The New Wave in Physics, Astronomy and Technology

Gravitational waves are generated by accelerated masses, the charge of
gravity, and the propagating field can move other masses. Though there are
gravitational waves all around us, their amplitude is too small to be
detected, except in those rare situations involving stellar mass compact
objects like neutron stars or black holes moving very fast. Naturally,
such events happen very far from us at extra-galactic distances and
reliable detection then needs instruments that can measure relative
displacement smaller than a billionth of the atomic size. An optical
interferometer operated at the quantum noise limit turns out to be natural
choice, but needs several enhancements and precautions before it can
function as a gravitational wave detector. The advanced LIGO detectors are
such enhanced interferometers.
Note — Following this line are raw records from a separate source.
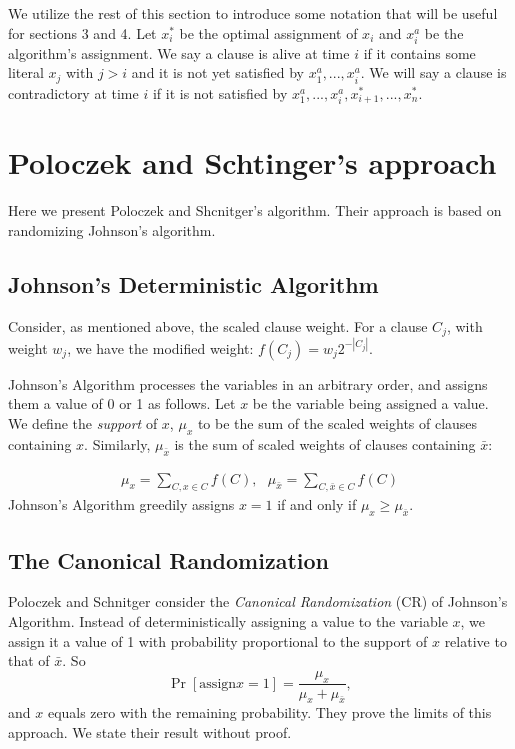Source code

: \documentclass[11pt,letter]{article}
\numberwithin{theorem}{section}
\begin{document}
We utilize the rest of this section to introduce some notation that will be useful for sections 3 and 4.
Let $x_i^*$ be the optimal assignment of $x_i$ and $x_i^{a}$ be the algorithm's assignment. We say a clause is alive
at time $i$ if it contains some literal $x_j$ with $j > i$ and it is not yet satisfied by $x_1^a,...,x_i^a$.
We will say a clause is contradictory at time $i$ if it is not satisfied by $x_1^a,...,x_i^a,x_{i+1}^*,...,x_n^*$.


\section{Poloczek and Schtinger's approach}\label{S:PS}

Here we present Poloczek and Shcnitger's algorithm. Their approach is based on randomizing Johnson's algorithm.

\subsection*{Johnson's Deterministic Algorithm}

Consider, as mentioned above, the scaled clause weight. For a clause $C_j$, with weight $w_j$, we have the modified weight:  $f(C_j) = w_j 2^{-|C_j|}$.

Johnson's Algorithm processes the variables in an arbitrary order, and assigns them a value of 0 or 1 as follows. Let $x$ be the variable being assigned a value. We define the \emph{support} of $x$, $\mu_x$ to be the sum of the scaled weights of clauses containing $x$. Similarly, $\mu_{\bar{x}}$ is the sum of scaled weights of clauses containing $\bar{x}$:

\begin{align*}
\mu_x = \sum_{C,x\in C}f(C), \,\,\,\, \mu_{\bar{x}} =\sum_{C,\bar{x}\in C}f(C)
\end{align*}
Johnson's Algorithm greedily assigns $x=1$ if and only if $\mu_x \ge \mu_{\bar{x}}$.

\subsection*{The Canonical Randomization}
Poloczek and Schnitger consider the \emph{Canonical Randomization} (CR) of Johnson's Algorithm. Instead of deterministically assigning a value to the variable $x$, we assign it a value of 1 with probability proportional to the support of $x$ relative to that of $\bar{x}$. So
\[\Pr[\mathrm{assign } x=1] = \frac{\mu_x}{\mu_x + \mu_{\bar{x}}},\] and $x$ equals zero with the remaining probability. They prove the limits of this approach. We state their result without proof. 
\end{document}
Barely a week after they started calibrated
stable operation, a few month ago, relatively strong gravitational waves
from orbiting and merging binary black holes were detected, marking a
genuine and impressive beginning for gravitational wave astronomy. I will
discuss the physics of gravitational waves and the detectors, the  
enhancements that enabled the recent detection and some aspects of the
first source seen and heard by the LIGO Scientific Collaboration. The
event also inspired the cabinet approval for the LIGO-India project
proposed by the IndIGO Consortium for an identical  detector  in India, to
be built in collaboration with the US LIGO laboratories and operated as
part of the gravitational wave detectors network of the next decade.